Google announced on Thursday that its engineers were working with U.N. child agency UNICEF to build a platform that aims to map and predict potential outbreaks of the Zika virus, linked to birth defects among children in Brazil.
Alphabet Inc’s Google said in a statement it was providing a $1 million grant to the United Nations Children’s Emergency Fund to help their volunteers on the ground, mostly in Latin America.
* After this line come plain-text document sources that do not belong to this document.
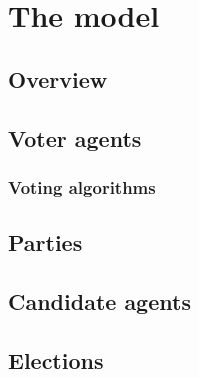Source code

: \section{The model}
\label{sec:model}

\subsection{Overview}


\subsection{Voter agents}

\subsubsection{Voting algorithms}


\subsection{Parties}


\subsection{Candidate agents}


\subsection{Elections}

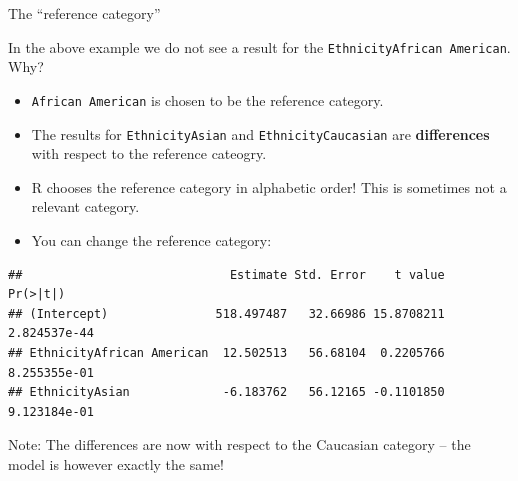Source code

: \documentclass[10pt,ignorenonframetext,]{beamer}
\newenvironment{Shaded}{\begin{snugshade}}{\end{snugshade}}
\newcommand{\KeywordTok}[1]{\textcolor[rgb]{0.13,0.29,0.53}{\textbf{#1}}}
\newcommand{\DataTypeTok}[1]{\textcolor[rgb]{0.13,0.29,0.53}{#1}}
\newcommand{\StringTok}[1]{\textcolor[rgb]{0.31,0.60,0.02}{#1}}
\newcommand{\OperatorTok}[1]{\textcolor[rgb]{0.81,0.36,0.00}{\textbf{#1}}}
\newcommand{\NormalTok}[1]{#1}
\providecommand{\tightlist}{%
  \setlength{\itemsep}{0pt}\setlength{\parskip}{0pt}}
\begin{document}
\begin{frame}[fragile]

\begin{block}{The ``reference category''}

\vspace{2mm} In the above example we do not see a result for the
\texttt{EthnicityAfrican\ American}. Why?

\begin{itemize}
\tightlist
\item
  \texttt{African\ American} is chosen to be the reference category.
\item
  The results for \texttt{EthnicityAsian} and
  \texttt{EthnicityCaucasian} are \textbf{differences} with respect to
  the reference cateogry.
\item
  R chooses the reference category in alphabetic order! This is
  sometimes not a relevant category.
\item
  You can change the reference category:
\end{itemize}

\scriptsize

\begin{Shaded}
\end{Shaded}

\begin{verbatim}
##                             Estimate Std. Error    t value     Pr(>|t|)
## (Intercept)               518.497487   32.66986 15.8708211 2.824537e-44
## EthnicityAfrican American  12.502513   56.68104  0.2205766 8.255355e-01
## EthnicityAsian             -6.183762   56.12165 -0.1101850 9.123184e-01
\end{verbatim}

\small
Note: The differences are now with respect to the Caucasian category --
the model is however exactly the same!

\end{block}

\end{frame}
\end{document}
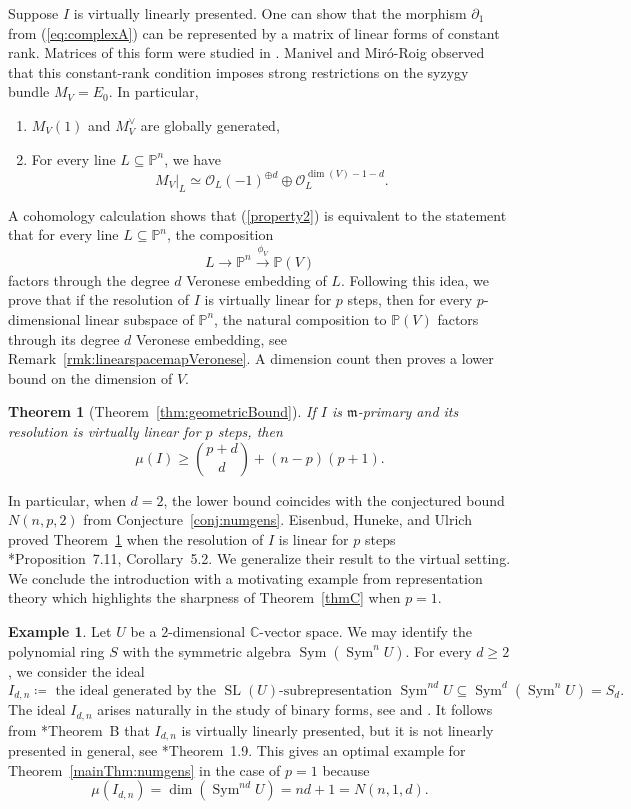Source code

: \documentclass[11pt,letterpaper,reqno]{amsart}
\newcommand{\CC}{\mathbb{C}}
\newcommand{\m}{\mathfrak{m}}
\newcommand{\SL}{\operatorname{SL}}
\newcommand{\Sym}{\operatorname{Sym}}
\newcommand{\mc}[1]{\mathcal{#1}}
\def\PP{{\mathbb P}}
\def\lra{\longrightarrow}
\newtheorem{thmx}{Theorem}
\theoremstyle{definition}
\newtheorem{example}[theorem]{Example}
\numberwithin{equation}{section}
\begin{document}
Suppose $I$ is virtually linearly presented. One can show that the morphism $\partial_1$ from (\ref{eq:complexA}) can be represented by a matrix of linear forms of constant rank. Matrices of this form were studied in \cite{MRM}. Manivel and Mir\'o-Roig observed that this constant-rank condition imposes strong restrictions on the syzygy bundle $M_V = E_0$. In particular,
\begin{enumerate}
    \item $M_V(1)$ and $M_V^\vee$ are globally generated,
    \item\label{property2} For every line $L \subseteq \PP^n$, we have
    \[M_V|_L \simeq \mc{O}_L(-1)^{\oplus d} \oplus \mc{O}_{L}^{\dim(V) - 1 - d}.\]
\end{enumerate}
A cohomology calculation shows that (\ref{property2}) is equivalent to the statement that for every line $L \subseteq \PP^n$, the composition
\[L \lra \PP^n \overset{\phi_V}{\lra} \PP(V)\]
factors through the degree $d$ Veronese embedding of $L$. Following this idea, we prove that if the resolution of $I$ is virtually linear for $p$ steps, then for every $p$-dimensional linear subspace of $\PP^n$, the natural composition to $\PP(V)$ factors through its degree $d$ Veronese embedding, see Remark~\ref{rmk:linearspacemapVeronese}. A dimension count then proves a lower bound on the dimension of $V$.
\begin{thmx}[Theorem~\ref{thm:geometricBound}]\label{thm:D}
    If $I$ is $\m$-primary and its resolution is virtually linear for $p$ steps, then 
    \[\mu(I) \ge \binom{p+d}{d} + (n-p)(p+1).\]
\end{thmx}
\noindent In particular, when $d = 2$, the lower bound coincides with the conjectured bound $N(n,p,2)$ from Conjecture~\ref{conj:numgens}. Eisenbud, Huneke, and Ulrich proved Theorem~\ref{thm:D} when the resolution of $I$ is linear for $p$ steps \cite{EHU}*{Proposition~7.11, Corollary~5.2}. We generalize their result to the virtual setting. We conclude the introduction with a motivating example from representation theory which highlights the sharpness of Theorem~\ref{thmC}  when $p = 1$.
\begin{example}
    Let $U$ be a $2$-dimensional $\CC$-vector space. We may identify the polynomial ring $S$ with the symmetric algebra $\Sym(\Sym^n U)$. For every $d \ge 2$, we consider the ideal
    \[I_{d,n} \coloneqq \text{ the ideal generated by the }\SL(U)\text{-subrepresentation }\Sym^{nd} U \subseteq \Sym^d(\Sym^n U) = S_d.\]
    The ideal $I_{d,n}$ arises naturally in the study of binary forms, see \cite{RSWY} and \cite{weyman-mult}. It follows from \cite{BFL}*{Theorem~B} that $I_{d,n}$ is virtually linearly presented, but it is not linearly presented in general, see \cite{RSWY}*{Theorem~1.9}. This gives an optimal example for Theorem~\ref{mainThm:numgens} in the case of $p = 1$ because 
    \[\mu(I_{d,n}) = \dim(\Sym^{nd} U) = nd+1 = N(n,1,d).\]
\end{example}
\end{document}
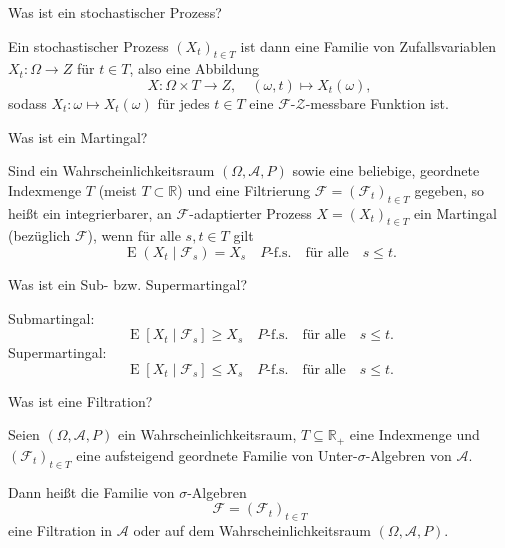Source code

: \begin{QandA}
    \item Was ist ein stochastischer Prozess?
    \begin{answered}
        Ein stochastischer Prozess $(X_{t})_{t\in T}$ ist dann eine Familie von Zufallsvariablen $X_t: \Omega \to Z$ für $t \in T$, also eine Abbildung
        \[
            X: \Omega \times T \to Z, \quad (\omega, t) \mapsto X_t(\omega),
        \]
        sodass $X_t: \omega \mapsto X_t(\omega)$ für jedes $t \in T$ eine $\mathcal{F}$-$\mathcal{Z}$-messbare Funktion ist.
    \end{answered}

    \item Was ist ein Martingal?
    \begin{answered}
        Sind ein Wahrscheinlichkeitsraum $(\Omega ,{\mathcal{A}},P)$ sowie eine beliebige, geordnete Indexmenge $T$ (meist $T\subset \mathbb{R}$) und eine Filtrierung $\mathcal{F} =({\mathcal{F}}_{t})_{t\in T}$ gegeben, so heißt ein integrierbarer, an $\mathcal{F}$-adaptierter Prozess $X=(X_{t})_{t\in T}$ ein Martingal (bezüglich $\mathcal{F}$), wenn für alle $s,t\in T$ gilt
        \[
            \operatorname{E} (X_{t}\mid \mathcal{F}_{s})=X_{s} \quad P\text{-f.s.} \quad \text{für alle} \quad s\leq t.
        \]
    \end{answered}

    \item Was ist ein Sub- bzw. Supermartingal?
    \begin{answered}
        Submartingal:
        \[
            \operatorname{E} [X_{t} \mid{\mathcal{F}}_{s}] \geq X_{s} \quad P\text{-f.s.} \quad \text{für alle} \quad s\leq t.
        \]
        Supermartingal:
        \[
            \operatorname{E} [X_{t} \mid{\mathcal{F}}_{s}] \leq X_{s} \quad P\text{-f.s.} \quad \text{für alle} \quad s\leq t.
        \]
    \end{answered}

    \item Was ist eine Filtration?
    \begin{answered}
        Seien $(\Omega ,{\mathcal{A}},P)$ ein Wahrscheinlichkeitsraum, $T \subseteq \mathbb{R}_+$ eine Indexmenge und $({\mathcal{F}}_{t})_{t\in T}$ eine aufsteigend geordnete Familie von Unter-$\sigma$-Algebren von $\mathcal{A}$.

        Dann heißt die Familie von $\sigma$-Algebren
        \[
            \mathcal{F} = ({\mathcal{F}}_{t})_{t\in T}
        \]
        eine Filtration in $\mathcal{A}$ oder auf dem Wahrscheinlichkeitsraum $(\Omega ,{\mathcal{A}},P)$.
    \end{answered}


\end{QandA}
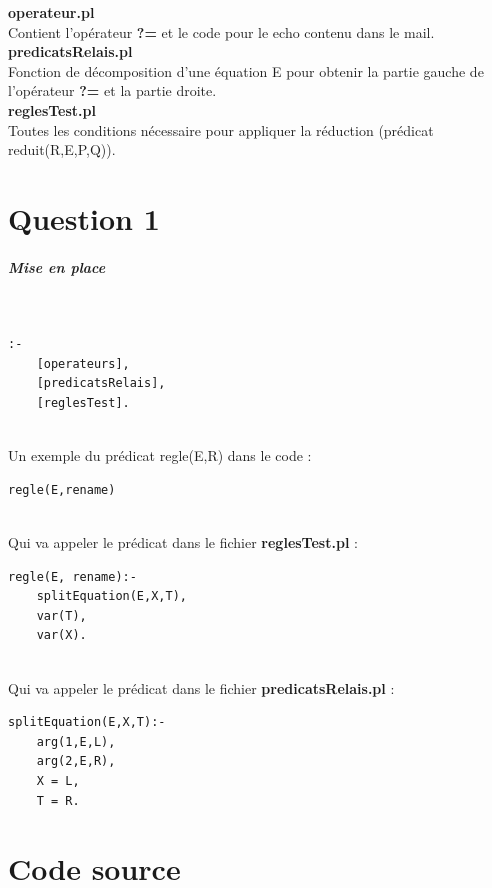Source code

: \documentclass[10pt,a4paper]{report}
\begin{document}
\begin{center}
\textbf{operateur.pl}\\
Contient l'opérateur \textbf{?=} et le code pour le echo contenu dans le mail.\\[1cm]
\textbf{predicatsRelais.pl}\\
Fonction de décomposition d'une équation E pour obtenir la partie gauche de
l'opérateur \textbf{?=} et la partie droite.\\[1cm]
\textbf{reglesTest.pl}\\
Toutes les conditions nécessaire pour appliquer la réduction (prédicat reduit(R,E,P,Q)).\\[1cm]
\end{center}





\chapter*{Question 1}
\paragraph{Mise en place} ~\\
\begin{lstlisting}[caption ={Dans le fichier $main.pl$}]
:-
	[operateurs],
	[predicatsRelais],
	[reglesTest].
\end{lstlisting} ~\\
Un exemple du prédicat regle(E,R) dans le code :
\begin{lstlisting}[caption ={Dans le fichier $main.pl$}]
regle(E,rename)
\end{lstlisting}~\\
Qui va appeler le prédicat dans le fichier \textbf{reglesTest.pl} :
\begin{lstlisting}[caption ={Dans le fichier $reglesTest.pl$}]
regle(E, rename):-
	splitEquation(E,X,T),
	var(T),
	var(X).
\end{lstlisting}~\\
Qui va appeler le prédicat dans le fichier \textbf{predicatsRelais.pl} :
\begin{lstlisting}[caption ={Dans le fichier $predicatsRelais.pl$}]
splitEquation(E,X,T):-
	arg(1,E,L),
	arg(2,E,R),
	X = L,
	T = R.
\end{lstlisting}



\mbox{}
\newpage
\chapter*{Code source}
\end{document}
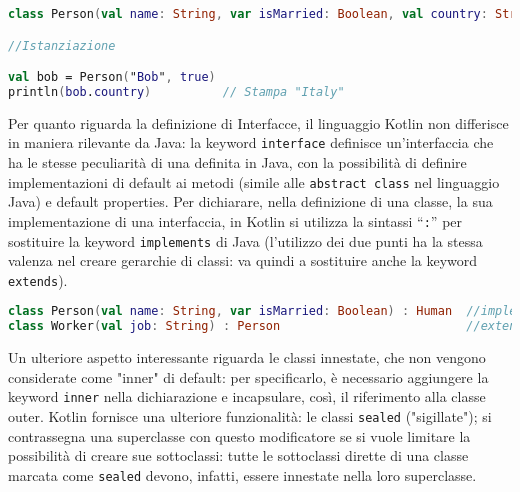 \begin{lstlisting}[caption={Proprietà predefinite}, captionpos=b, label={lst:exampleDefProperties}, language=Kotlin]
class Person(val name: String, var isMarried: Boolean, val country: String = "Italy")

//Istanziazione

val bob = Person("Bob", true)
println(bob.country)          // Stampa "Italy"
\end{lstlisting}

Per quanto riguarda la definizione di Interfacce, il linguaggio Kotlin non differisce in maniera rilevante da Java: la keyword \texttt{interface} definisce un’interfaccia che ha le stesse peculiarità di una definita in Java, con la possibilità di definire implementazioni di default ai metodi (simile alle \texttt{abstract class} nel linguaggio Java) e default properties. Per dichiarare, nella definizione di una classe, la sua implementazione di una interfaccia, in Kotlin si utilizza la sintassi “\texttt{:}” per sostituire la keyword \texttt{implements} di Java (l'utilizzo dei due punti ha la stessa valenza nel creare gerarchie di classi: va quindi a sostituire anche la keyword \texttt{extends}).\\

\begin{lstlisting}[caption={Utilizzo della notazione "\texttt{:}"}, captionpos=b, label={lst:exampleEreditarietà}, language=Kotlin]
class Person(val name: String, var isMarried: Boolean) : Human  //implements
class Worker(val job: String) : Person                          //extends
\end{lstlisting}

Un ulteriore aspetto interessante riguarda le classi innestate, che non vengono considerate come "inner" di default: per specificarlo, è necessario aggiungere la keyword \texttt{inner} nella dichiarazione e incapsulare, così, il riferimento alla classe outer. Kotlin fornisce una ulteriore funzionalità: le classi \texttt{sealed} ("sigillate"); si contrassegna una superclasse con questo modificatore se si vuole limitare la possibilità di creare sue sottoclassi: tutte le sottoclassi dirette di una classe marcata come \texttt{sealed} devono, infatti, essere innestate nella loro superclasse.\\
The U.S. company said that it was also now prominently surfacing information about the virus in its search engine.
Google also says it has a volunteer team of engineers, designers and data scientists who are currently working with UNICEF to build a new platform that will help the organization identify the risk of transmission and “help UNICEF, governments and NGO’s decide how and where to focus their time and resources.”
The tool currently concentrates on Zika; however, the idea here is to establish a platform that would also be beneficial for future outbreaks of other diseases.
Chris Fabian, UNICEF Innovation Co-Lead, said the open source platform could be expanded for global use and employed in future disease outbreaks.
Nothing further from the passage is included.